As a historian, this makes sense to me, as the first vineyards planted in Germany date to the time of the Roman Empire, and the Rhine would have been (and continues to be) one of the key connecting transportation arteries in western Germany.

About 60 percent of all Germany wine production is done in one German state (Rhineland-Palatinate), which is directly east of Luxembourg, and almost half of the 13 designated quality wine regions are found within this state.

Interestingly, Germany has about 1,000 square kilometres of vineyards in the whole country, which is only about one tenth of the vineyard area of Spain, France or Italy. Total wine production is around 1.2 billion bottles annually, which makes Germany the eighth largest wine producer in the world.
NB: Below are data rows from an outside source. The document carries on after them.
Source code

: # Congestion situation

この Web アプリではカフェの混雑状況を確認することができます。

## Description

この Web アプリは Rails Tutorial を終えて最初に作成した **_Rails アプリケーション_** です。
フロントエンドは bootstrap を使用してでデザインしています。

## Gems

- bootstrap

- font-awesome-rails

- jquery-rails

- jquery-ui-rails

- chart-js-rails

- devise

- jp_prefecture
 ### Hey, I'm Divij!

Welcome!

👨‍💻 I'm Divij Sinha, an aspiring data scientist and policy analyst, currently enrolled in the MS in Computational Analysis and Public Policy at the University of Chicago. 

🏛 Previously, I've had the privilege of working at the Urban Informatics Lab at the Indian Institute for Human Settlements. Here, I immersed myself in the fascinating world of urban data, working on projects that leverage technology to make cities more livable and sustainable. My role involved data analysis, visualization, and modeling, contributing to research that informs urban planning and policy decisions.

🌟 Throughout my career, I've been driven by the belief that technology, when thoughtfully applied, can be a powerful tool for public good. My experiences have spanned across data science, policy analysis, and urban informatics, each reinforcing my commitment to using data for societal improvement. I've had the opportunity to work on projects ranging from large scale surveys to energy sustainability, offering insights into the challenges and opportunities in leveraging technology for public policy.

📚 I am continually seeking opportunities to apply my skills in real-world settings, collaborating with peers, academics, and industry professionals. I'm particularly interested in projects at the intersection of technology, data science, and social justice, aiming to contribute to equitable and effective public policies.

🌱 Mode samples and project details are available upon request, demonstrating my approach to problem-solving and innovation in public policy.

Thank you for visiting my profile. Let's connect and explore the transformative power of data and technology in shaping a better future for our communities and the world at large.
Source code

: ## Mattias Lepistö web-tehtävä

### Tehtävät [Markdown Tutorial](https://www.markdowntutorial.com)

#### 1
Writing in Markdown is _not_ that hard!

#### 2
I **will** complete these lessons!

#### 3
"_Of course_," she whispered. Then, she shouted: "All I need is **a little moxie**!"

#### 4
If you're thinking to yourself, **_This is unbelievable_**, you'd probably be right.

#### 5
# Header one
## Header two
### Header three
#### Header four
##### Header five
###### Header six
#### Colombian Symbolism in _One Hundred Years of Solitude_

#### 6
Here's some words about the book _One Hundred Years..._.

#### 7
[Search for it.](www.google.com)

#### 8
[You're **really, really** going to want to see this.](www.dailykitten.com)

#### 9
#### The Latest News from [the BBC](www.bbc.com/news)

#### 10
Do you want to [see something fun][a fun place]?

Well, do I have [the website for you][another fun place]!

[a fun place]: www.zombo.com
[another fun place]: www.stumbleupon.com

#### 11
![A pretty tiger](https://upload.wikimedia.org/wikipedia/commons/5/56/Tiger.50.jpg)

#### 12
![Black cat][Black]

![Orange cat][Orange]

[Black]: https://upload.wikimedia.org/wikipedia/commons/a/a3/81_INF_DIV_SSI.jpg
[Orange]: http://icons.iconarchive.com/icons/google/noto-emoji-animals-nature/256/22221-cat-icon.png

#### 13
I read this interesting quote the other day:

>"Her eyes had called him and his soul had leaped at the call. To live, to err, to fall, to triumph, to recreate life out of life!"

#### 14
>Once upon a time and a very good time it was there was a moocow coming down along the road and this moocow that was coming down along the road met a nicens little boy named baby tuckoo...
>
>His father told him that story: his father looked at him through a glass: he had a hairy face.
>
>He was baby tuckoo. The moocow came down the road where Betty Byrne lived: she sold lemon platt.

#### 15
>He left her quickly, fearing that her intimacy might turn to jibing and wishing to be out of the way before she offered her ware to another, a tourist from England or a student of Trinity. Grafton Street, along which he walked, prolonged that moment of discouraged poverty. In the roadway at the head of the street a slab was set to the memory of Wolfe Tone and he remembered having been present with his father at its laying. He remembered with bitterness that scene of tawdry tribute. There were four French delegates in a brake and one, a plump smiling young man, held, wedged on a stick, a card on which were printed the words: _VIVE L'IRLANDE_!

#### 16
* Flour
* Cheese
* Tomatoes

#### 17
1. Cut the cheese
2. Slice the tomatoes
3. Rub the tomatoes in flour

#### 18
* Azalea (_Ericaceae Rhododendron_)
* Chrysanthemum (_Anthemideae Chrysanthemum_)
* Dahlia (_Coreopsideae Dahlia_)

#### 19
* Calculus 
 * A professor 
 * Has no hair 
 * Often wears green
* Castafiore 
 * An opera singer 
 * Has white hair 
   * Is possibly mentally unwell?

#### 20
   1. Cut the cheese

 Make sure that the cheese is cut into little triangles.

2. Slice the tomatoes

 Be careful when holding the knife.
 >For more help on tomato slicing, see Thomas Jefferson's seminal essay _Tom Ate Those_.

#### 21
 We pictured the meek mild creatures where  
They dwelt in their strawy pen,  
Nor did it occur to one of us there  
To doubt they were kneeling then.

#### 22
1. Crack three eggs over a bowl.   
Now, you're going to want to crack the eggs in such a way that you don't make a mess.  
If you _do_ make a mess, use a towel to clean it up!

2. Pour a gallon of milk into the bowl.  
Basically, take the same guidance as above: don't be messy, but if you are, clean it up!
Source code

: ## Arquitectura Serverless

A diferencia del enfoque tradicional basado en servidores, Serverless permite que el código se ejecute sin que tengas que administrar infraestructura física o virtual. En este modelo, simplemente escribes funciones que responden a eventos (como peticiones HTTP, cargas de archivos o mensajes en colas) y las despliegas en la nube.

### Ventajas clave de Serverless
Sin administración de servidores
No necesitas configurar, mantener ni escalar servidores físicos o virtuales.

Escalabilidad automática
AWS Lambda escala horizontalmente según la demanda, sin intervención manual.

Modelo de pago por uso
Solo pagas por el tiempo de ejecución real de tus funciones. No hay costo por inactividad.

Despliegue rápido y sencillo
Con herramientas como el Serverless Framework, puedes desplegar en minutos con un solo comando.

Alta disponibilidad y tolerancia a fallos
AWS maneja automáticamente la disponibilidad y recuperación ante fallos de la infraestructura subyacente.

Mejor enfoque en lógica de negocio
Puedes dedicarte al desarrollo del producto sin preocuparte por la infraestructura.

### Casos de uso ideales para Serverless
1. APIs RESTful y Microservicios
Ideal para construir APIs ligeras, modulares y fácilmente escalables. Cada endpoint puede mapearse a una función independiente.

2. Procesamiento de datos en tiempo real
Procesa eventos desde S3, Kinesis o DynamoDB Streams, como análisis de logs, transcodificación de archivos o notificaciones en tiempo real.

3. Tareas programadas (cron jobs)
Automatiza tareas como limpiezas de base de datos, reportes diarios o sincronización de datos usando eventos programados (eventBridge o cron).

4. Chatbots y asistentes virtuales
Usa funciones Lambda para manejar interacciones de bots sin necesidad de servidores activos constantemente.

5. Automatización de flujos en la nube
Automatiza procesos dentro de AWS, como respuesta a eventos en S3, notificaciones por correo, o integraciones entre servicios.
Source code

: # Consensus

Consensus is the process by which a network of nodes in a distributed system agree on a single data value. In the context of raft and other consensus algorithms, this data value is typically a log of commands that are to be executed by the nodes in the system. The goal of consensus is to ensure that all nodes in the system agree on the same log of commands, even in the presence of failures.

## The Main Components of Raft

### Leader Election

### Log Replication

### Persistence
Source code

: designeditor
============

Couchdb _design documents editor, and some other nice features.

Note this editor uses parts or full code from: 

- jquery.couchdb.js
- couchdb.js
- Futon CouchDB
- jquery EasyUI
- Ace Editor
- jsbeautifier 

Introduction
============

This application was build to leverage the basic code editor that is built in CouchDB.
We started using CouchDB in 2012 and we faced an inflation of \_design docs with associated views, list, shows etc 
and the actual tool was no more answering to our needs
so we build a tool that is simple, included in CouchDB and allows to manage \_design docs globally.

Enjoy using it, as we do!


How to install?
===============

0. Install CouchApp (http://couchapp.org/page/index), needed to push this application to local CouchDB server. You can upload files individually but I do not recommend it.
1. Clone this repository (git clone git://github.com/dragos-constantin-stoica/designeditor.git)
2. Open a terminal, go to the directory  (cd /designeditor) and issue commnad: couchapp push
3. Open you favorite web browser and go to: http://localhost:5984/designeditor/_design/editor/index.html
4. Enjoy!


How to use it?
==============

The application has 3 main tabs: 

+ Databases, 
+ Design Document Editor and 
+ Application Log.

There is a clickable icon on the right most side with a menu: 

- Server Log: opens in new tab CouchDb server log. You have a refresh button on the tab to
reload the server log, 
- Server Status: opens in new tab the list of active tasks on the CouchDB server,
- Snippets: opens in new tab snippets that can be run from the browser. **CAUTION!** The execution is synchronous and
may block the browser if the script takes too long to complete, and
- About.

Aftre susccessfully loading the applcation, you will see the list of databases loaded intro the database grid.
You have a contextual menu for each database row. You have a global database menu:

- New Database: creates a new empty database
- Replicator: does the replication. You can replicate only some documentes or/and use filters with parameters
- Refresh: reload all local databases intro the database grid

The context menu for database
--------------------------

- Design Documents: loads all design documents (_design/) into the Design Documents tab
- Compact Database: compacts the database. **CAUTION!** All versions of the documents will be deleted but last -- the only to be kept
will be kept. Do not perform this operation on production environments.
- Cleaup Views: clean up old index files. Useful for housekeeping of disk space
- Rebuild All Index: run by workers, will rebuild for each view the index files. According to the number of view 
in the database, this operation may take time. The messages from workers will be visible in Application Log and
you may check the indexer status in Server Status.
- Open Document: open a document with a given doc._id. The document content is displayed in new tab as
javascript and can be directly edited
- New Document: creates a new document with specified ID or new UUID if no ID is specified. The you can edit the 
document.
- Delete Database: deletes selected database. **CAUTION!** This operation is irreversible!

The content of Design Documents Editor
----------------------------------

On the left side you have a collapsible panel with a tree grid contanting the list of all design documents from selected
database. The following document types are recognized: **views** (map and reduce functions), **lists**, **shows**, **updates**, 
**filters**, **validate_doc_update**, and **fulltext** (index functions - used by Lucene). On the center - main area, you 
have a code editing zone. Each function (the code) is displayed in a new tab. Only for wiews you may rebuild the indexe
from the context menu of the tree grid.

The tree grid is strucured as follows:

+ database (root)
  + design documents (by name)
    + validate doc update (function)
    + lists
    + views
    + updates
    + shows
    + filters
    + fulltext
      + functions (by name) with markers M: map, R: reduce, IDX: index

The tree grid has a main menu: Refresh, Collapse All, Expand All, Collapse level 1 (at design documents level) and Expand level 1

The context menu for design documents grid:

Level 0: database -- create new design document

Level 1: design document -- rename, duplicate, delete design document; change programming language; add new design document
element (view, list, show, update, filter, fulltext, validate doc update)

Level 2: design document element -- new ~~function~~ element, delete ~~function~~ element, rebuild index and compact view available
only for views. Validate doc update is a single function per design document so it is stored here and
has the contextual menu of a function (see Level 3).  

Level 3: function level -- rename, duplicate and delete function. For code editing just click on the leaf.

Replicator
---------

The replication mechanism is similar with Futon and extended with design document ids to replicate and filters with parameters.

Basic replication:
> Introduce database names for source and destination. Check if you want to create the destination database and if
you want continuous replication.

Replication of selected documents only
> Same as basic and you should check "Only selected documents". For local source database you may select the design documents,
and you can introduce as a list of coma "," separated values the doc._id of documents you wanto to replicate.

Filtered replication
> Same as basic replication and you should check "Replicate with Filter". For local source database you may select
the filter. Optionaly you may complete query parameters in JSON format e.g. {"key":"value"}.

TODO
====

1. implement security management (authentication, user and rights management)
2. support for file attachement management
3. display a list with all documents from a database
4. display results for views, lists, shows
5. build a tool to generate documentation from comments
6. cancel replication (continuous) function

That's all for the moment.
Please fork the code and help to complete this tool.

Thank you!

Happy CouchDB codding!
It’s interesting to me that most of the German wines are produced close to the 50th parallel, which may explain why many of the B.C. and Ontario vineyards started with – and in some cases, continue with – wines from German grape varietals, and in the German style.

Even the justly famous Canadian ice wines harken back to German wine-making traditions.

As you peruse the shelves of the YLC, you’ll see terms such as “Kabinett”, which means that the wine is a medium- to high-quality light wine that has been aged, usually for more than a year (equivalent to a “reserve” wine).

Typically, it will be semi-sweet, perhaps with a crisp, sometimes appley taste. I find these to be nice “picnic” wines, which I would ideally pair with cold roast chicken in the summer time.

Spätlese wines are sweeter, “late harvest” wines that have been pick late in the season to maximize the sugar content in the grapes. Though counter-intuitive to me, they can go very well with spicier dishes such as Indian or Mexican food, and their fruit notes usually shine through.

Liebfraumilch, is a medium-quality wine designation, but common perception, both in Germany as well as the export market, is that it’s a low-quality wine.

Of the selection that you find on our Whitehorse shelves, I’ve found the Dr. Loosen wines ($19.20 and $20.40) to be the most consistently satisfying and pleasant to drink.

And just for the fun of it, I may have to go back and try the Sichel Blue Nun ($13.10), one of the first German wines to be marketed in this country back in the ’70s, and the Kendermann Black Tower(also $13.10) to see what they’re like these days.

The great part about the German wines at the YLC is that none of them is over $21.00, so there are a number to try, with little heavy investment required.

I haven’t found anything yet that knocks my socks off, but I’m planning a party with food and wine combinations for some friends’ birthday party this Friday, and I think I’ll try a couple of German whites with some of the spicier dishes, and let you know how they work out.

Well, that’s all for this time, but we’ll move on to more European treats in an upcoming article.